What is expected —
Report how many lines of the data contain the string "Half". Add nothing.

Supplied material —
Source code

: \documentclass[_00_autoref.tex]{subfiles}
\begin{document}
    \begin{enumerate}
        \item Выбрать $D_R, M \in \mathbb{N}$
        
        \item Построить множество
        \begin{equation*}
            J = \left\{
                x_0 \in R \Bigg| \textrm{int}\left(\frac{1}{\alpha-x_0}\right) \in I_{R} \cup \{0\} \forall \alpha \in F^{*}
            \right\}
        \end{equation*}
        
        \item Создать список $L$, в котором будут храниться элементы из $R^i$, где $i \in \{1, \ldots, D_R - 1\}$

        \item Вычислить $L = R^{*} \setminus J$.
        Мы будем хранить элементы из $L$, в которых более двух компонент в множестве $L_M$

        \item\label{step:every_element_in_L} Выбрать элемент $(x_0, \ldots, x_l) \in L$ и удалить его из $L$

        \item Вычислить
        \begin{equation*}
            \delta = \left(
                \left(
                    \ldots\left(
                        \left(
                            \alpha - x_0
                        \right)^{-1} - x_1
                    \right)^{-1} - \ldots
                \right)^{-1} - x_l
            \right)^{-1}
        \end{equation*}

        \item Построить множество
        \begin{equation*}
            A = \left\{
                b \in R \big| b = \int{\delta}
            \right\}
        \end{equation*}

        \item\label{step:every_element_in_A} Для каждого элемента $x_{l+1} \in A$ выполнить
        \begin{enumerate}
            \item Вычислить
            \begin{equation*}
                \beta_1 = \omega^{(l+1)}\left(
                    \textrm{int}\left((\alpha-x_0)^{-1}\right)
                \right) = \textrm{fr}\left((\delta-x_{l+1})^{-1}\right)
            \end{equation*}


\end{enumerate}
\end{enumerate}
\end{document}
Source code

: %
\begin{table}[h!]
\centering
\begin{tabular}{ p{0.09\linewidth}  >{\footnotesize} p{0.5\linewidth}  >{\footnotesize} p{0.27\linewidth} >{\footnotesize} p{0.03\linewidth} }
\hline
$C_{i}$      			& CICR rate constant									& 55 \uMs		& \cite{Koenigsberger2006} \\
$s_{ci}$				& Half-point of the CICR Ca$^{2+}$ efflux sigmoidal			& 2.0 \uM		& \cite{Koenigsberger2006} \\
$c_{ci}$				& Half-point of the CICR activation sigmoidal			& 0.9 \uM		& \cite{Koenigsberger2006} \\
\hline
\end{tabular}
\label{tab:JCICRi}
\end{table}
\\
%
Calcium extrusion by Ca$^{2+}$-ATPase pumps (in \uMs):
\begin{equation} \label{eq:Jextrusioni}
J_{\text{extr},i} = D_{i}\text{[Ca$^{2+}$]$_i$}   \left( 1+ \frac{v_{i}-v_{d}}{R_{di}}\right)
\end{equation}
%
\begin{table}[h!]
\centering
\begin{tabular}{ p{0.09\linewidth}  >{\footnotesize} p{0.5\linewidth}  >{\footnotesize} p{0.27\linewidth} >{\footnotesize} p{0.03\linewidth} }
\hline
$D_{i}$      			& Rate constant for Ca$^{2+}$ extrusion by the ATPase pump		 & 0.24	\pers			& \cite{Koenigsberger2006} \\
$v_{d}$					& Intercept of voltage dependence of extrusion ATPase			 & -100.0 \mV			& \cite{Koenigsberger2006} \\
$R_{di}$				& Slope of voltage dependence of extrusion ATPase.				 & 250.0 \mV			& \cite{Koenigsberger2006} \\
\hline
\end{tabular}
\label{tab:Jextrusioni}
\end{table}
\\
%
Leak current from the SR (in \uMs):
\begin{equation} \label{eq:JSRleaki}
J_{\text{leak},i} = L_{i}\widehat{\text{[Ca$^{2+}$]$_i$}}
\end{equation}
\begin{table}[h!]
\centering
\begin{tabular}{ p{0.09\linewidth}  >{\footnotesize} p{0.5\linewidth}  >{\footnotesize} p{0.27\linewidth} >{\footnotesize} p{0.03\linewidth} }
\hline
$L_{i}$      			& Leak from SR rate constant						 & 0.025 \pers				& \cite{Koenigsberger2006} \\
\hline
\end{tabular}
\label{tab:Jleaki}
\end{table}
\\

Worked solution —
2